Aim of the task: The full listing, word for word and free of images, is the expected result.

++++

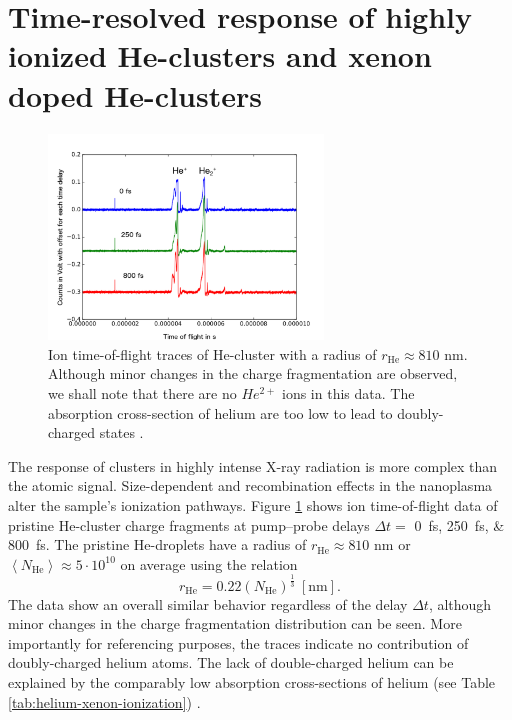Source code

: \section[Time-resolved response of highly ionized He- and HeXe-clusters]{Time-resolved response of highly ionized He-clusters and xenon doped He-clusters}\label{sec:hexe--and-he-TOF}
\begin{figure}
	\centering
		\includegraphics[width=0.65\textwidth]{images/results/TOF-helium-cluster.png}
	\caption[Time-resolved answer of He-clusters in TOF spectroscopy.]{Ion time-of-flight traces of He-cluster with a radius of $r_{\text{He}}\approx 810$ nm. Although minor changes in the charge fragmentation are observed, we shall note that there are no $He^{2+}$ ions in this data. The absorption cross-section of helium are too low to lead to doubly-charged states \citep{Ho-2016-PC}.}
	\label{fig:TOF-helium-cluster}
\end{figure}
The response of clusters in highly intense X-ray radiation is more complex than the atomic signal. Size-dependent \citep{Schorb-2012-PRL,Schutte-2015-JPhysB} and recombination effects in the nanoplasma \citep{Schutte-2014-PRL} alter the sample's ionization pathways. Figure \ref{fig:TOF-helium-cluster} shows ion time-of-flight data of pristine He-cluster charge fragments at pump--probe delays $\Delta t=$ \SIlist{0;250;800}{\femto\second}. The pristine He-droplets have a radius of $r_{\text{He}}\approx 810$ nm or $\left\langle N_{\text{He}}\right\rangle\approx 5\cdot 10^{10}$ on average using the relation \citep{Gomez-2011-JCP}
\begin{equation}
r_{\text{He}}=0.22 (N_{\text{He}})^{\frac{1}{3}}\ [\text{nm}].
\end{equation}
The data show an overall similar behavior regardless of the delay $\Delta t$, although minor changes in the charge fragmentation distribution can be seen. More importantly for referencing purposes, the traces indicate no contribution of doubly-charged helium atoms. The lack of double-charged helium can be explained by the comparably low absorption cross-sections of helium (see Table \ref{tab:helium-xenon-ionization}) \citep{Ho-2016-PC}.\\[1\baselineskip]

++++

Answer to the problem:
Source code

: \section[Time-resolved response of highly ionized He- and HeXe-clusters]{Time-resolved response of highly ionized He-clusters and xenon doped He-clusters}\label{sec:hexe--and-he-TOF}
\begin{figure}
	\centering
		\includegraphics[width=0.65\textwidth]{images/results/TOF-helium-cluster.png}
	\caption[Time-resolved answer of He-clusters in TOF spectroscopy.]{Ion time-of-flight traces of He-cluster with a radius of $r_{\text{He}}\approx 810$ nm. Although minor changes in the charge fragmentation are observed, we shall note that there are no $He^{2+}$ ions in this data. The absorption cross-section of helium are too low to lead to doubly-charged states \citep{Ho-2016-PC}.}
	\label{fig:TOF-helium-cluster}
\end{figure}
The response of clusters in highly intense X-ray radiation is more complex than the atomic signal. Size-dependent \citep{Schorb-2012-PRL,Schutte-2015-JPhysB} and recombination effects in the nanoplasma \citep{Schutte-2014-PRL} alter the sample's ionization pathways. Figure \ref{fig:TOF-helium-cluster} shows ion time-of-flight data of pristine He-cluster charge fragments at pump--probe delays $\Delta t=$ \SIlist{0;250;800}{\femto\second}. The pristine He-droplets have a radius of $r_{\text{He}}\approx 810$ nm or $\left\langle N_{\text{He}}\right\rangle\approx 5\cdot 10^{10}$ on average using the relation \citep{Gomez-2011-JCP}
\begin{equation}
r_{\text{He}}=0.22 (N_{\text{He}})^{\frac{1}{3}}\ [\text{nm}].
\end{equation}
The data show an overall similar behavior regardless of the delay $\Delta t$, although minor changes in the charge fragmentation distribution can be seen. More importantly for referencing purposes, the traces indicate no contribution of doubly-charged helium atoms. The lack of double-charged helium can be explained by the comparably low absorption cross-sections of helium (see Table \ref{tab:helium-xenon-ionization}) \citep{Ho-2016-PC}.\\[1\baselineskip]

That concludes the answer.